The Madwoman Upstairs by Catherine Lowell
Samantha Whipple is the last surviving descendant of the Bronte family. Her father, whose recent death is the topic of much rumor and speculation, was believed to have inherited a family fortune consisting of diaries, paintings, notebooks and first editions, a fortune believed to have been passed down to Samantha. She has never seen any of it, but her father's will is now in the hands of lawyers who have been trying unsuccessfully to get her to return their calls.
She enrolls at Oxford, where she is tutored by a handsome professor with whom she has a contentious relationship and for whom she has an unwanted attraction. Some of her father's books, Bronte novels full of his own notes, books that were supposed to have been lost in a fire, inexplicably begin showing up in random places around campus. Samantha must follow the clues to track down who is leaving them and why.

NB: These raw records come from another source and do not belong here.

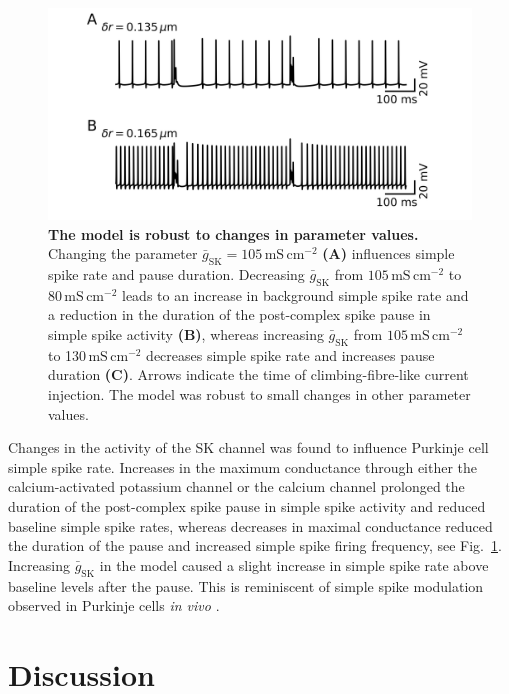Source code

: \documentclass[twocolumn]{svjour3}          %
\newcommand{\msi}{\,\mathrm{mS\,cm^{-2}}}
\newcommand{\sk}{\mathrm{SK}}
\begin{document}
\begin{figure}[!ht]
  \includegraphics[width=\linewidth]{figure_delta_r.jpg}
\caption{\textbf{The model is robust to changes in parameter values.}
 Changing the parameter $\bar{g}_\sk=105\msi$ \textbf{(A)} influences simple
  spike rate and pause duration. Decreasing $\bar{g}_\sk$ from
  $105\msi$ to 80$\msi$ leads to an increase in background simple spike
  rate and a reduction in the duration of the post-complex spike pause
  in simple spike activity \textbf{(B)}, whereas increasing
  $\bar{g}_\sk$ from $105\msi$ to 130$\msi$ decreases simple spike rate
  and increases pause duration \textbf{(C)}. Arrows indicate the time
  of climbing-fibre-like current injection. The model was robust to
  small changes in other parameter values.}
\label{S3_Fig}
\end{figure}



Changes in the activity of the SK channel was found to influence
Purkinje cell simple spike rate. Increases in the maximum conductance
through either the calcium-activated potassium channel or the calcium
channel prolonged the duration of the post-complex spike pause in
simple spike activity and reduced baseline simple spike rates, whereas
decreases in maximal conductance reduced the duration of the pause and
increased simple spike firing frequency, see
Fig.~\ref{S3_Fig}. Increasing $\bar{g}_\sk$ in the model caused a
slight increase in simple spike rate above baseline levels after the
pause. This is reminiscent of simple spike modulation observed in
Purkinje cells \textsl{in vivo} \citep{BurroughsEtAl2016}.


\section{Discussion}
\end{document}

What first drew me to this book was the literary mystery aspect; books about books are rarely not interesting to me. The best parts of this novel were the conversations between Samantha and her professor about the Bronte novels. I could have read a lot more of that. The mystery of the supposed fortune was also interesting, but the romance became in the end what the book was really about. I don't tend to read contemporary romances unless they are secondary storylines in more complicated plots, so I was sorry it took that direction.
The ending I can only describe as underwhelming. The mystery of the appearing books was resolved in a way that meant little to the story, and the inheritance question just sort of fizzled out. After quite a promising start with a few nice twists, it came to an abrupt and unsatisfying end. There is an epilogue which basically says "and this happened" so we know the answer to at least one question, but others remain. I very much enjoyed the first three quarters of it but was disappointed with the finish.